In fact Hoover gets barely a mention in Chaplin's autobiography. The one who really had it in for him was gossip columnist Hedda Hopper who was the self appointed keeper of Hollywood morals. Hedda's politics were right wing Republican. It was she to whom Joan Barry played here by Nancy Travis came and it was Hedda Hopper who kept the lurid details of the Barry pregnancy in the headlines with the result of Chaplin being arrested for rape. Eventually it was Hopper who had a lot more to do with Charlie Chaplin being deported than Hoover ever did. Yet Hopper is not even a character here.

Don't read Chaplin's memoirs, read her's. To her dying day Hedda Hopper made reading Chaplin out of the film community her crusade just as her fellow gossip columnist Louella Parsons had Orson Welles as her target. Both Chaplin and Welles have better reputations today than the women who journalisticly tormented them.

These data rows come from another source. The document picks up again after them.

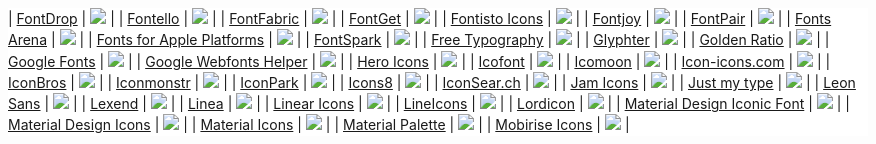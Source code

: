 | [FontDrop](https://fontdrop.info) | <img src="../flags/eua.png" width="40px"> |
| [Fontello](http://fontello.com/) | <img src="../flags/eua.png" width="40px"> |
| [FontFabric](https://www.fontfabric.com/) | <img src="../flags/eua.png" width="40px"> |
| [FontGet](https://www.fontget.com/) | <img src="../flags/eua.png" width="40px"> |
| [Fontisto Icons](https://fontisto.com/) | <img src="../flags/eua.png" width="40px"> |
| [Fontjoy](https://fontjoy.com/) | <img src="../flags/eua.png" width="40px"> |
| [FontPair](https://fontpair.co/) | <img src="../flags/eua.png" width="40px"> |
| [Fonts Arena](https://fontsarena.com/) | <img src="../flags/eua.png" width="40px"> | 
| [Fonts for Apple Platforms](https://developer.apple.com/fonts/) | <img src="../flags/eua.png" width="40px"> |
| [FontSpark](https://fontspark.app/) | <img src="../flags/eua.png" width="40px"> |
| [Free Typography](https://freetypography.com/) | <img src="../flags/eua.png" width="40px"> |
| [Glyphter](https://glyphter.com) | <img src="../flags/eua.png" width="40px"> |
| [Golden Ratio](https://grtcalculator.com/) | <img src="../flags/eua.png" width="40px"> |
| [Google Fonts](https://fonts.google.com/) | <img src="../flags/eua.png" width="40px"> | 
| [Google Webfonts Helper](https://google-webfonts-helper.herokuapp.com/fonts) | <img src="../flags/eua.png" width="40px"> |
| [Hero Icons](https://heroicons.dev/) | <img src="../flags/eua.png" width="40px"> |
| [Icofont](https://icofont.com/) | <img src="../flags/eua.png" width="40px"> |
| [Icomoon](https://icomoon.io/app/) | <img src="../flags/eua.png" width="40px"> |
| [Icon-icons.com](https://icon-icons.com/) | <img src="../flags/eua.png" width="40px"> |
| [IconBros](https://www.iconbros.com) | <img src="../flags/eua.png" width="40px"> |
| [Iconmonstr](https://iconmonstr.com/) | <img src="../flags/eua.png" width="40px"> |
| [IconPark](https://github.com/bytedance/IconPark) | <img src="../flags/eua.png" width="40px"> | 
| [Icons8](https://icons8.com/) | <img src="../flags/eua.png" width="40px"> |
| [IconSear.ch](https://iconsear.ch/search.html) | <img src="../flags/eua.png" width="40px"> |
| [Jam Icons](https://jam-icons.com/) | <img src="../flags/eua.png" width="40px"> | 
| [Just my type](https://justmytype.co/) | <img src="../flags/eua.png" width="40px"> |
| [Leon Sans](https://github.com/cmiscm/leonsans/) | <img src="../flags/eua.png" width="40px"> |
| [Lexend](https://www.lexend.com/) | <img src="../flags/eua.png" width="40px"> |
| [Linea](https://linea.io/) | <img src="../flags/eua.png" width="40px"> |
| [Linear Icons](https://linearicons.com/free) | <img src="../flags/eua.png" width="40px"> |
| [LineIcons](https://lineicons.com) | <img src="../flags/eua.png" width="40px"> |
| [Lordicon](https://lordicon.com/free-icons) | <img src="../flags/eua.png" width="40px"> |
| [Material Design Iconic Font](http://zavoloklom.github.io/material-design-iconic-font/index.html) | <img src="../flags/eua.png" width="40px"> |
| [Material Design Icons](https://materialdesignicons.com/) | <img src="../flags/eua.png" width="40px"> |
| [Material Icons](https://material.io/resources/icons/) | <img src="../flags/eua.png" width="40px"> |
| [Material Palette](https://www.materialpalette.com/icons) | <img src="../flags/eua.png" width="40px"> |
| [Mobirise Icons](https://mobiriseicons.com/) | <img src="../flags/eua.png" width="40px"> |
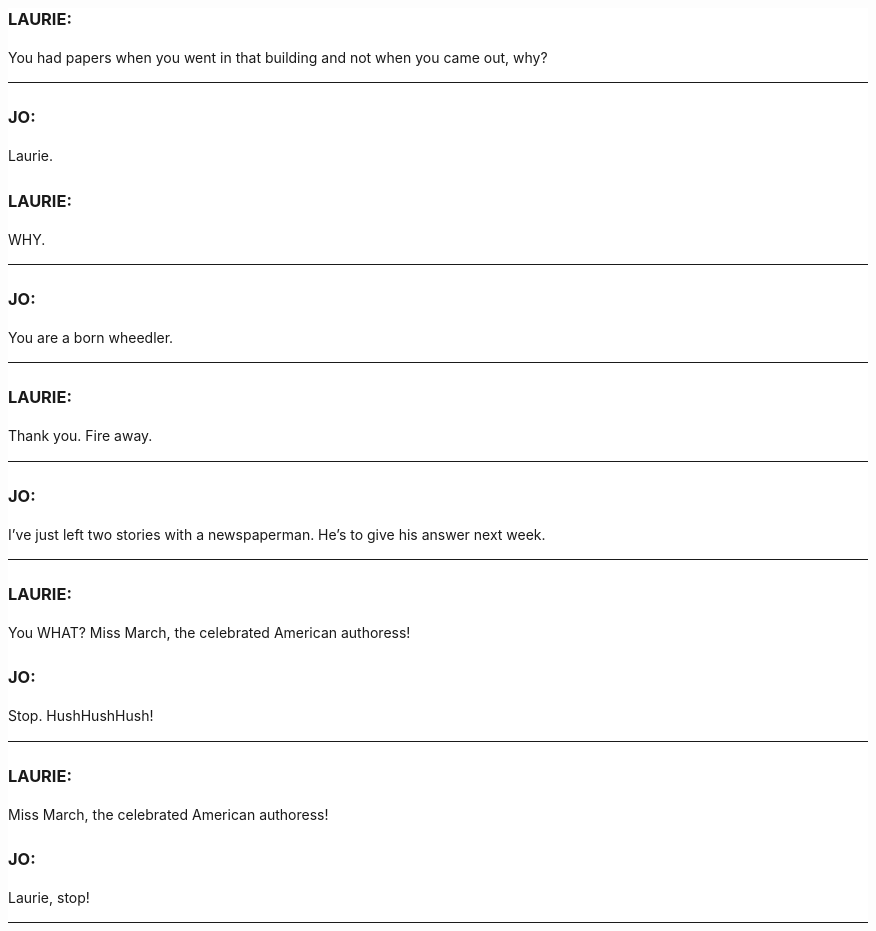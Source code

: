 
### LAURIE:

You had papers when you went in that building and not when you came out, why?

---

### JO:

Laurie.

### LAURIE:

WHY.

---

### JO:

You are a born wheedler.

---

### LAURIE:

Thank you. Fire away.

---

### JO:

I’ve just left two stories with a newspaperman. He’s to give his answer next week.

---

### LAURIE:

You WHAT? Miss March, the celebrated American authoress!

### JO:

Stop. HushHushHush!

---

### LAURIE:

Miss March, the celebrated American authoress!

### JO:

Laurie, stop!

---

Director Richard Attenborough did not let Downey's performance overwhelm the rest of the cast. Pay note to people like Dan Aykroyd as Mack Sennett, Diane Lane as Paulette Goddard, and Geraldine Chaplin playing her own grandmother, Charlie's mother. And special mention must go to Kevin Kline playing Douglas Fairbanks. Kline plays the aging swashbuckling superstar as a middle aged man with a variety of health problems who was Chaplin's one really true friend.

Downey lost to Al Pacino who was finally given an overdue Oscar for Scent Of A Woman. Chaplin also received nominations for Best Art&Set Direction and Best Musical Score.

Still Chaplin remains Downey's personal best and if not a totally accurate film about the Little Tramp, one I'm sure he would have approved.